When Rahul Met Nirav?
Adding to the controversy, BJP national spokesperson Shehzad Poonawalla—who was a Congress insider at the time—alleged that Rahul Gandhi met Nirav Modi at a cocktail party in Delhi back in 2013. This meeting allegedly occurred while a whistleblower at Punjab National Bank was being silenced. The Finance Secretary during that period was Rajiv Takru, under whose watch the fraudulent loans were cleared without intervention. More troubling was the report that then-Finance Minister P Chidambaram had approved the termination of the whistleblower, suggesting potential political involvement in covering up the scam.
Donations to Rajiv Gandhi Foundation from Choksi-Linked Company
The Congress-Choksi connection runs deeper. Reports indicate that during 2014–15, a company named Naviraj Estates Pvt. Ltd.—where Mehul Choksi was a director—donated funds to the Rajiv Gandhi Foundation (RGF), headed by Sonia Gandhi. The foundation’s board also includes Rahul and Priyanka Gandhi. This came at a time when Congress was already under scrutiny for accepting funds from foreign governments, including China.
What raised further eyebrows was that RGF had also received donations from several Indian government ministries—such as Environment and Forests, Health and Family Welfare, Small Scale Industries, and even the Home Ministry—while the UPA was in power. These revelations point to a troubling misuse of public funds and raise serious questions about the overlap between political power, public institutions, and private interests.

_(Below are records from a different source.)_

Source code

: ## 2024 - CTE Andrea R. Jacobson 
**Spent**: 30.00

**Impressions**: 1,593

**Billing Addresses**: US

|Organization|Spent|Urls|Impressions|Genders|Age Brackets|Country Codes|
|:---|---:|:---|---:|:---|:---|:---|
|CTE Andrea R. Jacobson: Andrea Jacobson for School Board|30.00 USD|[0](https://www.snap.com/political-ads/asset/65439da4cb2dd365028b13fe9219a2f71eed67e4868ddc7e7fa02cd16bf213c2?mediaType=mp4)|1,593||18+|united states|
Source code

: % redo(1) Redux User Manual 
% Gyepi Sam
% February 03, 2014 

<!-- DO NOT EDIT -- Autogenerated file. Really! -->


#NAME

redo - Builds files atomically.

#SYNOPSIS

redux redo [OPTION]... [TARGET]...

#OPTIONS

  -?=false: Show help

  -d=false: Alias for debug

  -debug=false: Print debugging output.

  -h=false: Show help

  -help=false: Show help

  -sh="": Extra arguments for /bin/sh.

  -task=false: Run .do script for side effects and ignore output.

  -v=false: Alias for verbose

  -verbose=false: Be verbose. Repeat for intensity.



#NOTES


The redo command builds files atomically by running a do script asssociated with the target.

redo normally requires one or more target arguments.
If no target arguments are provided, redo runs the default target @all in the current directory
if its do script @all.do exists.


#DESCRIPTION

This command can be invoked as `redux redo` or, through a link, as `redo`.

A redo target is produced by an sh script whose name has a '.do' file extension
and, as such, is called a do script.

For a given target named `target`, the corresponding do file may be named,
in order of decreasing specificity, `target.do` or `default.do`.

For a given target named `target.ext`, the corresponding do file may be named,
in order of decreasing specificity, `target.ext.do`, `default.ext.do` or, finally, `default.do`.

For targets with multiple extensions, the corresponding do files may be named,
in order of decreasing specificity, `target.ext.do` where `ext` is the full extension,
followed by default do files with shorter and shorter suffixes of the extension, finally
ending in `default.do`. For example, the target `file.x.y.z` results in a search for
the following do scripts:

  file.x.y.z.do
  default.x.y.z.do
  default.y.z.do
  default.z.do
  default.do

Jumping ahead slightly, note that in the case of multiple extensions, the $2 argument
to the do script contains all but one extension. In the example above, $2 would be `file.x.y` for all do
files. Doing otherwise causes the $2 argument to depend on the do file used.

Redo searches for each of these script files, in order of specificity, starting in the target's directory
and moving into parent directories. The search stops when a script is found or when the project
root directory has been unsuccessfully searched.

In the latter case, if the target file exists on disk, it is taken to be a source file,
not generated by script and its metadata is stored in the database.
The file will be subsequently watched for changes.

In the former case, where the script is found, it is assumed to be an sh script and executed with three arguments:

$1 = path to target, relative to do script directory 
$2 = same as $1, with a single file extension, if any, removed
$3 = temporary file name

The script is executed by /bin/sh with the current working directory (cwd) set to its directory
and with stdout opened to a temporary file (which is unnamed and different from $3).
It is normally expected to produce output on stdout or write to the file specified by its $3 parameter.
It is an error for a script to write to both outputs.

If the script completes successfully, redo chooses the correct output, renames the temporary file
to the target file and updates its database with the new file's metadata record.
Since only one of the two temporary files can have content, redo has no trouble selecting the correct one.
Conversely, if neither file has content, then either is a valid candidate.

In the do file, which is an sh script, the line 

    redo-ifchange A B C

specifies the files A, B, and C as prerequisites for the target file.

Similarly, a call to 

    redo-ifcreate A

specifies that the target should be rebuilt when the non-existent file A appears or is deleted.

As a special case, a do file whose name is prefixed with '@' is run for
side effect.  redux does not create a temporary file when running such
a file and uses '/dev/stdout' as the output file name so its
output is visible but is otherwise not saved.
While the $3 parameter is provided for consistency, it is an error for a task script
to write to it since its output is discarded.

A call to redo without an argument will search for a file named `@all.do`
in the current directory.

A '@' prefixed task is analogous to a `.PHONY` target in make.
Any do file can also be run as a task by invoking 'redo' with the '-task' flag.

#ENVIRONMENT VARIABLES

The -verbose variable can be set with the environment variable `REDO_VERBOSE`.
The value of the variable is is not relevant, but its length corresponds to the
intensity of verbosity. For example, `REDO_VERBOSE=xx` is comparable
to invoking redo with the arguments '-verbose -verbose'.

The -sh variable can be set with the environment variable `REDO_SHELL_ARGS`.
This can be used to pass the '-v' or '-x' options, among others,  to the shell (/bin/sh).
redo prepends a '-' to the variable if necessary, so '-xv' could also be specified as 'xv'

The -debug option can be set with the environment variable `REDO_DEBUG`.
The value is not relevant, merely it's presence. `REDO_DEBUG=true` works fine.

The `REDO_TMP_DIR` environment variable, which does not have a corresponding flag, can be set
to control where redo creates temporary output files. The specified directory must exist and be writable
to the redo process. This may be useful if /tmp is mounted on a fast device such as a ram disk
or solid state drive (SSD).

Congress Fields Choksi’s Lawyer in Karnataka Polls
The Congress party’s association with figures linked to Mehul Choksi took a surprising turn when it fielded Choksi’s lawyer, H.S. Rajamauli, as a candidate in the Karnataka Assembly elections. This move was widely criticised as hypocritical—especially since Congress had earlier accused, without evidence, that Arun Jaitley’s daughter once legally represented Nirav Modi. The contradiction sparked backlash not just from rival parties but from within Congress itself.
Veteran Congress leader Brijesh Kalappa, a seasoned party voice, was passed over in favour of the relatively unknown Rajamauli. This internal snub stirred discontent and furthered factional rifts within the party. Meanwhile, the BJP seized the opportunity to highlight what it called Congress’s double standards and questionable alliances.
As Mehul Choksi’s legal battles unfold and extradition efforts progress, one undeniable truth emerges—the Rs 13,500 crore PNB fraud was made possible through a deadly mix of political cover, flawed policies, and regulatory apathy. Congress, through years of silence, questionable decisions, and political protection, helped lay the foundation for one of India’s biggest banking scams.